In the listing below, find the line containing "Before chaincode can" and the line containing "has previously been". Repeat exactly those two lines and every line between them.

====== Provided data

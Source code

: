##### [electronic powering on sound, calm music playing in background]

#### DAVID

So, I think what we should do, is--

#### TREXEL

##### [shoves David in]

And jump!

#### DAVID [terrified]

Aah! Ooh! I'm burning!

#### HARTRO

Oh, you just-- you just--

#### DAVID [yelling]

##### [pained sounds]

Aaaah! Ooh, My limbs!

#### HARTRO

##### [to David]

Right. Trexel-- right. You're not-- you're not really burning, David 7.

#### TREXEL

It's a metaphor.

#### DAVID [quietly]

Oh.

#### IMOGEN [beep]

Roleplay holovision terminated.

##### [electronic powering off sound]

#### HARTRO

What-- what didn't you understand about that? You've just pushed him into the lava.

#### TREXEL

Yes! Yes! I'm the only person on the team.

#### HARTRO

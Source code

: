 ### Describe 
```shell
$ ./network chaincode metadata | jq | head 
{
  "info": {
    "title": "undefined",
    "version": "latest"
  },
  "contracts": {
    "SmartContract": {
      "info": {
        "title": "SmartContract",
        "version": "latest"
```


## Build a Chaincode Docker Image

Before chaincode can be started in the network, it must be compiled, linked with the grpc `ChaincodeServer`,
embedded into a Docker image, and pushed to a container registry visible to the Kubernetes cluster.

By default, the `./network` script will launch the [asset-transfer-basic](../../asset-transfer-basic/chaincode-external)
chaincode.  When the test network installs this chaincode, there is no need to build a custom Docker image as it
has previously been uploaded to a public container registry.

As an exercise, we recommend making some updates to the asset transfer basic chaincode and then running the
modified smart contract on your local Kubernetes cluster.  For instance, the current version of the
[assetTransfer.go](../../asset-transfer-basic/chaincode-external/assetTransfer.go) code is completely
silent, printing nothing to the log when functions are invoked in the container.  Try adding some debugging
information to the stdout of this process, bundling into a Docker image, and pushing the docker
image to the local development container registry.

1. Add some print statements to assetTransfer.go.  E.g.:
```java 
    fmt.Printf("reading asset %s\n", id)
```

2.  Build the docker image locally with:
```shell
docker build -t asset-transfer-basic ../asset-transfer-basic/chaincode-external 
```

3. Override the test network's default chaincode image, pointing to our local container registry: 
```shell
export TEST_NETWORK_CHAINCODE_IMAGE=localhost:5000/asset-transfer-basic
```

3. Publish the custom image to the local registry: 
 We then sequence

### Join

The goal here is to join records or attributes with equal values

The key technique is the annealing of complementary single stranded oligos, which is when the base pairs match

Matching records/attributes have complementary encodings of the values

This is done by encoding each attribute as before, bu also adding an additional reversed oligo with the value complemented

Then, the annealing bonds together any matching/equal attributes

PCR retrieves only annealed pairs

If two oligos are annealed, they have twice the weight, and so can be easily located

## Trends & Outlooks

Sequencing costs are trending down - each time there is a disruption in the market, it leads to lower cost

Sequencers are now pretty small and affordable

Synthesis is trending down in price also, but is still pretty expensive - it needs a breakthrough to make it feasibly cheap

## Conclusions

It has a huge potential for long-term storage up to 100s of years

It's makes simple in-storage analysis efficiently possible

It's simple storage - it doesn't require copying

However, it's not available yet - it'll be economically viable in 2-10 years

============

- **Solution for this exercise**
Before chaincode can be started in the network, it must be compiled, linked with the grpc `ChaincodeServer`,
embedded into a Docker image, and pushed to a container registry visible to the Kubernetes cluster.

By default, the `./network` script will launch the [asset-transfer-basic](../../asset-transfer-basic/chaincode-external)
chaincode.  When the test network installs this chaincode, there is no need to build a custom Docker image as it
has previously been uploaded to a public container registry.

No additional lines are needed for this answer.